Gerakan Anti Korupsi (GeRAK) Aceh angkat bicara terkait adanya kabar bahwa Kejaksaan Tinggi Aceh (Kejati) Aceh telah mengusulkan Surat Perintah Penghentian Penyidikan (SP3) terhadap kasus alat kesehatan CT Scan di Rumah Sakit Zainal Abidin (RSUZA).
Kadiv Advokasi GeRAK Aceh Hayatuddin Tanjung menilai Kejati Aceh terkesan pilih kasih dalam penanganan kasus dugaan tindak pidana korupsi jika mengusulkan SP3 atas kasus CT Scan di RSUZA tersebut.
“Jika SP3 dalam kasus CT SCAN RSUZA diusulkan oleh Kejati, maka wajar bila publik menilai proses penanganan dugaan tindak pidana korupsi selama ini di Aceh terkesan pilih kasih,” kata Hayatuddin Tanjung, Rabu (23/1).
Diberitakan sebelumnya, Kejati Aceh telah mengusulkan SP 3 terhadap kasus alat kesehatan CT Scan di RSUZA yang bersumber dari Anggaran Pendapatan dan Belanja Aceh (ABPA) tahun 2008 senilai Rp 39 milliar ke Kejaksaan Agung untuk dimintai persetujuan.
Penghentian perkara ST Scan, menurut Kajati Aceh, dikarenakan kerugian yang ditimbulkan dalam kasus tersebut telah dikembalikan sehingga tidak ada kerugian negara yang terpenuhi.
Mengenai hal tersebut, Hayatuddin mengatakan bahwa pengembalian kerugian keuangan negara itu tidak menghilangkan pertanggungjawaban pelaku tindak pidana korupsi.
Dimana, kata Hayatuddin, sesuai pasal 4 Undang-undang Nomor 31 tahun 1999 tentang pemberantasan tindak pidana korupsi sebagaimana diubah dengan UU nomor 20 tahun 2001.
Dalam aturan itu, lanjut Hayatuddin sudah jelas disebutkan pengembalian kerugian keuangan negara atau perekonomian negara tidak menghapuskan pidananya pelaku tindak pidana sebagaimana yang dimaksud dalam Pasal 2 dan Pasal 3.
“Harusnya Kejati Aceh mengacu pada aturan UU tindak pidana korupsi.

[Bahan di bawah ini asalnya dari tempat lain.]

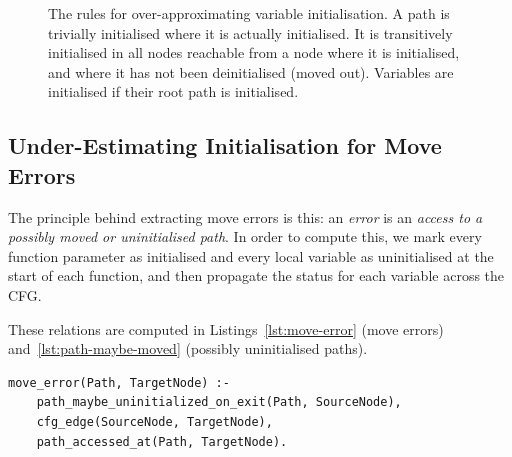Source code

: \documentclass[11pt,a4paper,twoside,openany,draft]{report}
\newenvironment{sourcecode}{\captionsetup{type=listing}}{}
\begin{document}
\begin{figure}
\caption[Rules for Over-Approximating Variable Initialisation]{The rules for
  over-approximating variable initialisation. A path is trivially initialised
  where it is actually initialised. It is transitively initialised in all nodes
  reachable from a node where it is initialised, and where it has not been
  deinitialised (moved out). Variables are initialised if their root path is
  initialised.}\label{fig:var-initialised}
\end{figure}

\subsection{Under-Estimating Initialisation for Move
  Errors}\label{sec:move-errors}

The principle behind extracting move errors is this: an \textit{error} is an
\textit{access to a possibly moved or uninitialised path}. In order to compute
this, we mark every function parameter as initialised and every local variable
as uninitialised at the start of each function, and then propagate the status
for each variable across the CFG.

These relations are computed in Listings~\ref{lst:move-error} (move errors)
and~\ref{lst:path-maybe-moved} (possibly uninitialised paths).

\begin{sourcecode}
  \label{lst:move-error}
\begin{verbatim}
move_error(Path, TargetNode) :-
    path_maybe_uninitialized_on_exit(Path, SourceNode),
    cfg_edge(SourceNode, TargetNode),
    path_accessed_at(Path, TargetNode).
\end{verbatim}
\end{sourcecode}
\end{document}
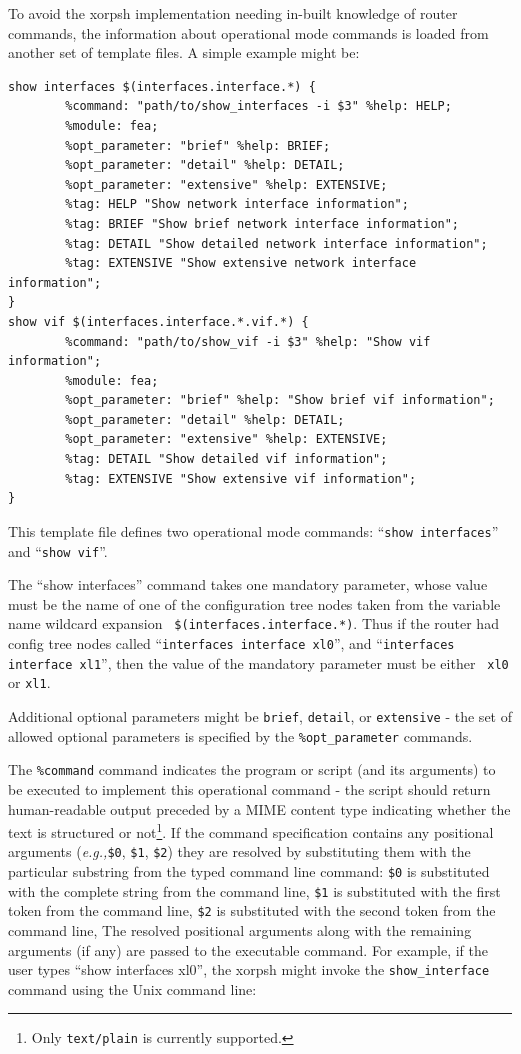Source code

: \documentclass[11pt]{article}
\newcommand{\eg}{\emph{e.g.,}\xspace}
\begin{document}
To avoid the xorpsh implementation needing in-built knowledge of
router commands, the information about operational mode commands is
loaded from another set of template files.  A simple example might be:

\begin{verbatim}
show interfaces $(interfaces.interface.*) {
        %command: "path/to/show_interfaces -i $3" %help: HELP;
        %module: fea;
        %opt_parameter: "brief" %help: BRIEF;
        %opt_parameter: "detail" %help: DETAIL;
        %opt_parameter: "extensive" %help: EXTENSIVE;
        %tag: HELP "Show network interface information";
        %tag: BRIEF "Show brief network interface information";
        %tag: DETAIL "Show detailed network interface information";
        %tag: EXTENSIVE "Show extensive network interface information";
}
show vif $(interfaces.interface.*.vif.*) {
        %command: "path/to/show_vif -i $3" %help: "Show vif information";
        %module: fea;
        %opt_parameter: "brief" %help: "Show brief vif information";
        %opt_parameter: "detail" %help: DETAIL;
        %opt_parameter: "extensive" %help: EXTENSIVE;
        %tag: DETAIL "Show detailed vif information";
        %tag: EXTENSIVE "Show extensive vif information";
}
\end{verbatim}

This template file defines two operational mode commands:
``{\tt show interfaces}'' and ``{\tt show vif}''.

The ``show interfaces'' command takes one mandatory parameter, whose
value must be the name of one of the configuration tree nodes taken
from the variable name wildcard expansion {\tt
\$(interfaces.interface.*)}.  Thus if the router had config tree nodes
called ``{\tt interfaces interface xl0}'', and ``{\tt interfaces interface
xl1}'', then the value of the mandatory parameter must be either {\tt
xl0} or {\tt xl1}.

Additional optional parameters might be {\tt brief}, {\tt detail}, or
{\tt extensive} - the set of allowed optional parameters is specified
by the {\tt \%opt\_parameter} commands.

The {\tt \%command} command indicates the program or script (and its
arguments) to be
executed to implement this operational command - the script should return
human-readable output preceded by a MIME content type indicating
whether the text is structured or not\footnote{Only {\tt text/plain}
is currently supported.}.
If the command specification contains any positional arguments
(\eg {\tt \$0}, {\tt \$1}, {\tt \$2}) they are resolved by substituting
them with the particular substring from the typed command line command:
{\tt \$0} is substituted with the complete string from the command line,
{\tt \$1} is substituted with the first token from the command line,
{\tt \$2} is substituted with the second token from the command line,
The resolved positional arguments along with the remaining arguments
(if any) are passed to the executable command.
For example, if the user types ``show interfaces xl0'', the xorpsh might invoke
the {\tt show\_interface} command using the Unix command line:
\end{document}
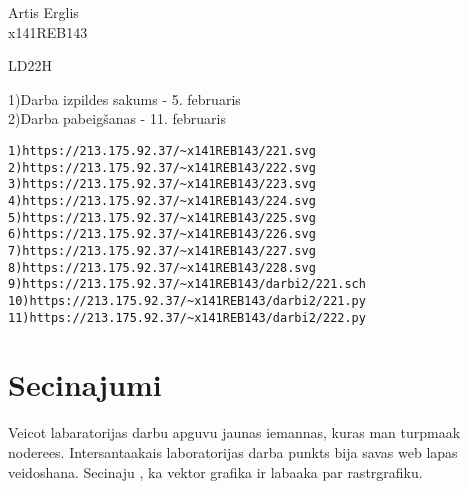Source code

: \documentclass[a4,12Pt]{article}
\begin{document}
\begin{flushright}
Artis Erglis\\
x141REB143\\
\end{flushright}

\begin{center}
\large LD22H
\end{center}

\begin{flushleft}
1)Darba izpildes sakums - 5. februaris\\
2)Darba pabeigšanas - 11. februaris
\end{flushleft}

\begin{verbatim}
1)https://213.175.92.37/~x141REB143/221.svg
2)https://213.175.92.37/~x141REB143/222.svg
3)https://213.175.92.37/~x141REB143/223.svg
4)https://213.175.92.37/~x141REB143/224.svg
5)https://213.175.92.37/~x141REB143/225.svg
6)https://213.175.92.37/~x141REB143/226.svg
7)https://213.175.92.37/~x141REB143/227.svg
8)https://213.175.92.37/~x141REB143/228.svg
9)https://213.175.92.37/~x141REB143/darbi2/221.sch
10)https://213.175.92.37/~x141REB143/darbi2/221.py
11)https://213.175.92.37/~x141REB143/darbi2/222.py

\end{verbatim}

\section{Secinajumi}
\begin{flushleft}
Veicot labaratorijas darbu apguvu jaunas iemannas, kuras man turpmaak noderees. Intersantaakais laboratorijas darba punkts bija savas web lapas veidoshana.
Secinaju , ka vektor grafika ir labaaka par rastrgrafiku.
\end{flushleft}
\end{document}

Bukan malah melihat unsur kebaikan para pelaku tindak pidana korupsi dan kemudian menghilangkan unsur pelanggaran dan pidananya,” tuturnya.
Disisi lain, GeRAK Aceh mengapresiasi itikad baik terduga tindak pidana korupsi yang sudah mengembalikan kerugian keuangan negara. Meskipun demikian unsur pidana semestinya juga tidak dapat dihilangkan begitu saja.
“Kita apresiasi etikat baik dari pelaku korupsi untuk mengembalikan kerugian keuangan negara. Namun tidak semestinya menghilangkan unsur tindak pidananya,” ungkapnya.
Kemudian, kalau SP3 terhadap kasus CT Scan RSUZA itu nantinya dikeluarkan maka pihaknya menilai Kejati Aceh tidak mampu menegakkan hukum sebagaimana aturan atau UU tindak pidana korupsi itu sendiri.
“Karena itu, GeRAK menilai Kejati Aceh tidak mampu menegakkan hukum sebagaimana aturan UU tindak pidana korupsi,” pungkas Hayatuddin.